● **Task to carry out**
Only one stretch of the listing below is wanted. Begin at the line that has "Report per Policy_VA_Q3</h3>", stop after the line that has "found vulnerabilities including", and repeat every line in between exactly.

━━━━━ The input

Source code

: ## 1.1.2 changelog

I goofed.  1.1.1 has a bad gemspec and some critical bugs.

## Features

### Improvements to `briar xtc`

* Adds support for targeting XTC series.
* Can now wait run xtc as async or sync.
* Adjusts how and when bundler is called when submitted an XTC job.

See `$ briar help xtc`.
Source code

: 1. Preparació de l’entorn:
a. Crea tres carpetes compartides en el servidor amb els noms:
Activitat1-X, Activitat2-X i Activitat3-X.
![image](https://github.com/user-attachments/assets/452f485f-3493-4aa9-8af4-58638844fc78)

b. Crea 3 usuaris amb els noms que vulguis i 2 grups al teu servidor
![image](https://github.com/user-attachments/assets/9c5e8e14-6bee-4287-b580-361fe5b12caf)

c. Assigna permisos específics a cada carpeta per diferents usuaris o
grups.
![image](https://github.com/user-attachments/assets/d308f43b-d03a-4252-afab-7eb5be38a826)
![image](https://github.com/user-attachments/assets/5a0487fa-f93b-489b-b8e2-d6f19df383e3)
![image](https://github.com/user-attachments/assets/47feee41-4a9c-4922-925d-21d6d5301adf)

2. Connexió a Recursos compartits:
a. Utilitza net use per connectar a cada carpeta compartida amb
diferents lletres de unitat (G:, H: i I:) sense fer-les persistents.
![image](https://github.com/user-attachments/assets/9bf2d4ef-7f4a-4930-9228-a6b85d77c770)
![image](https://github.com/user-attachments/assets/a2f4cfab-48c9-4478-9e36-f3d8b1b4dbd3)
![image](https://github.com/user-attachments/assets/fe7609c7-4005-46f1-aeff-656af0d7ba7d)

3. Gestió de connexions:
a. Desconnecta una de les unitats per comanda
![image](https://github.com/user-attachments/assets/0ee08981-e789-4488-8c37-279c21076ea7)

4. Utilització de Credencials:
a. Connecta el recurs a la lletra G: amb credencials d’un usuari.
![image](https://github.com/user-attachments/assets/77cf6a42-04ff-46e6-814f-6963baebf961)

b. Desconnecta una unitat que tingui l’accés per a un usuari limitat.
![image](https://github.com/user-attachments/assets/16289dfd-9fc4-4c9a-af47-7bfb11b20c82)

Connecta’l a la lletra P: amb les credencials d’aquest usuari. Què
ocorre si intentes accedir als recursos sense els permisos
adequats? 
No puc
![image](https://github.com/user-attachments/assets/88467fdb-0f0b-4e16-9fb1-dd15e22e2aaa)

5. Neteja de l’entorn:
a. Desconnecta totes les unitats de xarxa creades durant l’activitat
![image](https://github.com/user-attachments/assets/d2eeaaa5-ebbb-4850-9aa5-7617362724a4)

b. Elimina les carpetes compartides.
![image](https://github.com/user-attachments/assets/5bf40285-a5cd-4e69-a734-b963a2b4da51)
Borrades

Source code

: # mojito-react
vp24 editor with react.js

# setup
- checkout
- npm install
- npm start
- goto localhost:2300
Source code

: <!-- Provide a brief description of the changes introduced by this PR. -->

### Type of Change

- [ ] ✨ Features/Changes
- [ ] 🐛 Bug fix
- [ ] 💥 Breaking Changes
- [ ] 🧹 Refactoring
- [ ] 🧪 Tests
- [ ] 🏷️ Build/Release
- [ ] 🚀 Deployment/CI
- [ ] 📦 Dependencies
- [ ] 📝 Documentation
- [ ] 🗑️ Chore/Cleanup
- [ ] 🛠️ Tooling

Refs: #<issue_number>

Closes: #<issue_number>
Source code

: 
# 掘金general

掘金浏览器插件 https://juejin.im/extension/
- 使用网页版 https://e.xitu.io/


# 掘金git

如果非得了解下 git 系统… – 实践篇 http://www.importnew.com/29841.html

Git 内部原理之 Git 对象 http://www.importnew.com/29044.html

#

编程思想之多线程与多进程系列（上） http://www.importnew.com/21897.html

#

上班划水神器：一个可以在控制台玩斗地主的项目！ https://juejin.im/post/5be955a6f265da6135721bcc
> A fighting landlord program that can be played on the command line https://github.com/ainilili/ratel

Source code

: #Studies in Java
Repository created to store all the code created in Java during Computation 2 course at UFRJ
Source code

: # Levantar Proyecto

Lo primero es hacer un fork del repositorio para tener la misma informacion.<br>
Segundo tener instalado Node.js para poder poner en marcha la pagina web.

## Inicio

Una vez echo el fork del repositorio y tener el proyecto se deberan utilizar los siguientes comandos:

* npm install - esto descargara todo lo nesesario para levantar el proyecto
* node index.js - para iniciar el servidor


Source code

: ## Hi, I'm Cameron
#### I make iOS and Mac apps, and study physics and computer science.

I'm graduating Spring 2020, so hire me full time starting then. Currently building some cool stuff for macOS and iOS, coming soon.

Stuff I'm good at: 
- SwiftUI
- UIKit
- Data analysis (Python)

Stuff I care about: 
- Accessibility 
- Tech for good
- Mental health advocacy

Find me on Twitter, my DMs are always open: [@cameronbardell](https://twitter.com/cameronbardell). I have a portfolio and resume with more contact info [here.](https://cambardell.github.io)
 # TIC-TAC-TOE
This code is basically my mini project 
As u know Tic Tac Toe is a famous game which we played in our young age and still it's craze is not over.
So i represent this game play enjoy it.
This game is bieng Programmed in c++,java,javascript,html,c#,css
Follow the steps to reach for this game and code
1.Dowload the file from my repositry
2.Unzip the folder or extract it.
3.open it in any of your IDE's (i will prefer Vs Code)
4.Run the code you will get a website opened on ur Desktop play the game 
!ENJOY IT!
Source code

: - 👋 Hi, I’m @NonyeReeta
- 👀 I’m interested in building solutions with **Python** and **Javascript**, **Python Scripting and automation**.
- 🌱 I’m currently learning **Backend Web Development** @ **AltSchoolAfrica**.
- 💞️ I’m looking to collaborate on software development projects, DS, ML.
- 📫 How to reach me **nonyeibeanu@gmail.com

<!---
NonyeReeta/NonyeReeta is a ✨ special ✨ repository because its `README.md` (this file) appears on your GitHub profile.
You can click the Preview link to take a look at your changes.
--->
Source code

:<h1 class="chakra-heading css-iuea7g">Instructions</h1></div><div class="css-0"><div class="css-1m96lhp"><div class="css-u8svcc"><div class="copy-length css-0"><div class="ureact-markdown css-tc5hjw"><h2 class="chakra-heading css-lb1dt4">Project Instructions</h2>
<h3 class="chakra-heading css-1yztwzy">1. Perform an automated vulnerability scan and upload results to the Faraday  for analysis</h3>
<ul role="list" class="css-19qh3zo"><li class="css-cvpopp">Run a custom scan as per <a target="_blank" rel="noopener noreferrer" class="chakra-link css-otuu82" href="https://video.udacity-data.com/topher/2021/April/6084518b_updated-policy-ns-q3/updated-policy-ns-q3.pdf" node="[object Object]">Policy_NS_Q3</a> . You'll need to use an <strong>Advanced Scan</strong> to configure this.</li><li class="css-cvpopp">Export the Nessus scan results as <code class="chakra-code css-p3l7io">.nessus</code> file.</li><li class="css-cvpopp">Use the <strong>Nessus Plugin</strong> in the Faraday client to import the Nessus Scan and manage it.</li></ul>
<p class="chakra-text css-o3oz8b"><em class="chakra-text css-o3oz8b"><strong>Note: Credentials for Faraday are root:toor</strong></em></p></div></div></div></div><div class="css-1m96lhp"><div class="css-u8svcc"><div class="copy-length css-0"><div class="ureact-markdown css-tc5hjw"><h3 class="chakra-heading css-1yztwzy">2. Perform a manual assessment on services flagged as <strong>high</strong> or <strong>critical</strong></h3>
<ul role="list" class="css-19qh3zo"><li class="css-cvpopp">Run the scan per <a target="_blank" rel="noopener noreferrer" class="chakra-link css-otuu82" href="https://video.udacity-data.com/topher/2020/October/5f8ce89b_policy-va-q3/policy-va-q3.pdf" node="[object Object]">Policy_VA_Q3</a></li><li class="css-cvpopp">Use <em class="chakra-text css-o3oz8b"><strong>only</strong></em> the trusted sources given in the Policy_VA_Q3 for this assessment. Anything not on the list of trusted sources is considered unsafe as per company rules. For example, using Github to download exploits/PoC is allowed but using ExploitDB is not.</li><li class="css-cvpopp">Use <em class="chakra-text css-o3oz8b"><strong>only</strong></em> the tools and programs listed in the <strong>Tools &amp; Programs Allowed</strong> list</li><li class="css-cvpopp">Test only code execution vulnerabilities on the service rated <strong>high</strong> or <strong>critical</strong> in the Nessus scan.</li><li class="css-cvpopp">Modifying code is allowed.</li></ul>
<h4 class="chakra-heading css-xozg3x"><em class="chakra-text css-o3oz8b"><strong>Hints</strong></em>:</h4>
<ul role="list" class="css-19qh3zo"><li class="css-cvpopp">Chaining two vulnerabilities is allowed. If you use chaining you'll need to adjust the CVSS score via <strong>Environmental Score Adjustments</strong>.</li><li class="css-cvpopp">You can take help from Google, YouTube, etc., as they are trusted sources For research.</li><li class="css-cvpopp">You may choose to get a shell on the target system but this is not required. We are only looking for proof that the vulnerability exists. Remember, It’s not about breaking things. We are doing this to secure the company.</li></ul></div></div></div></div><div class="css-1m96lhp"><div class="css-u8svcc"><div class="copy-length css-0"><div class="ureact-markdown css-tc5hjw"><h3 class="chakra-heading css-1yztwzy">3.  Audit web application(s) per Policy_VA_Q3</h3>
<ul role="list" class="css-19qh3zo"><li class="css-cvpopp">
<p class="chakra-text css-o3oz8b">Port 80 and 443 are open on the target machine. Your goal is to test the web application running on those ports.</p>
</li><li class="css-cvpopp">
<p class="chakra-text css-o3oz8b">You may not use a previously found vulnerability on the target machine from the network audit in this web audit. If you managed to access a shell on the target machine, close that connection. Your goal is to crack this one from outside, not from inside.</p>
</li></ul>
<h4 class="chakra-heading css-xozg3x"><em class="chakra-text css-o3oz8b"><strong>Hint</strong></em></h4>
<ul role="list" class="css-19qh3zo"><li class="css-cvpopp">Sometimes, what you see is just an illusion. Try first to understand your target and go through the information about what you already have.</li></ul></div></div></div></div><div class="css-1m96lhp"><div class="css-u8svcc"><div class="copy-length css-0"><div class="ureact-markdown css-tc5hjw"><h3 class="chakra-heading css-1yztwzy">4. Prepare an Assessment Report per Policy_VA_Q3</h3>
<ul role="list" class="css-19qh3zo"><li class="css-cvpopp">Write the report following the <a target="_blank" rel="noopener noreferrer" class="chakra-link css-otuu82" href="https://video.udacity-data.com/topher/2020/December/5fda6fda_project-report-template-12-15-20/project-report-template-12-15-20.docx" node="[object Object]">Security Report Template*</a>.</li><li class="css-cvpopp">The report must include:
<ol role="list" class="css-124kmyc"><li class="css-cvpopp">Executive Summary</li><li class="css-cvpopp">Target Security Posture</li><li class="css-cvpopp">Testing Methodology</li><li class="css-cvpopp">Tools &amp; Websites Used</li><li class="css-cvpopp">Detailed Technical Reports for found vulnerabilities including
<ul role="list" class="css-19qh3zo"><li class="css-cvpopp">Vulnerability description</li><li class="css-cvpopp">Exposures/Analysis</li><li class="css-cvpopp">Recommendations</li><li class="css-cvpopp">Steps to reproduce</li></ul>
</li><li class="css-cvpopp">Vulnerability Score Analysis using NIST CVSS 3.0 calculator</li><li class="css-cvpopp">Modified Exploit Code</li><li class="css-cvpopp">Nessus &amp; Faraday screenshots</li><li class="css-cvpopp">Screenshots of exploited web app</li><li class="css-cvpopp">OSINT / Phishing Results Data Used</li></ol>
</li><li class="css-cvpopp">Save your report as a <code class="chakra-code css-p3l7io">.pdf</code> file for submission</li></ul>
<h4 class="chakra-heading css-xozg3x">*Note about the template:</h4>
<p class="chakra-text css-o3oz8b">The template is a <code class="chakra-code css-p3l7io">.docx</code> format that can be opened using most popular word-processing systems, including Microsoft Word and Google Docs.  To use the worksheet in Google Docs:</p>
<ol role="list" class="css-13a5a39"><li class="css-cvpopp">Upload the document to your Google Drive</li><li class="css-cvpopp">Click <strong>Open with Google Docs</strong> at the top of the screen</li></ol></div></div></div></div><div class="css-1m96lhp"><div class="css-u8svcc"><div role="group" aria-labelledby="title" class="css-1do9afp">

━━━━━━━━━━

● **Written solution**
<ul role="list" class="css-19qh3zo"><li class="css-cvpopp">Sometimes, what you see is just an illusion. Try first to understand your target and go through the information about what you already have.</li></ul></div></div></div></div><div class="css-1m96lhp"><div class="css-u8svcc"><div class="copy-length css-0"><div class="ureact-markdown css-tc5hjw"><h3 class="chakra-heading css-1yztwzy">4. Prepare an Assessment Report per Policy_VA_Q3</h3>
<ul role="list" class="css-19qh3zo"><li class="css-cvpopp">Write the report following the <a target="_blank" rel="noopener noreferrer" class="chakra-link css-otuu82" href="https://video.udacity-data.com/topher/2020/December/5fda6fda_project-report-template-12-15-20/project-report-template-12-15-20.docx" node="[object Object]">Security Report Template*</a>.</li><li class="css-cvpopp">The report must include:
<ol role="list" class="css-124kmyc"><li class="css-cvpopp">Executive Summary</li><li class="css-cvpopp">Target Security Posture</li><li class="css-cvpopp">Testing Methodology</li><li class="css-cvpopp">Tools &amp; Websites Used</li><li class="css-cvpopp">Detailed Technical Reports for found vulnerabilities including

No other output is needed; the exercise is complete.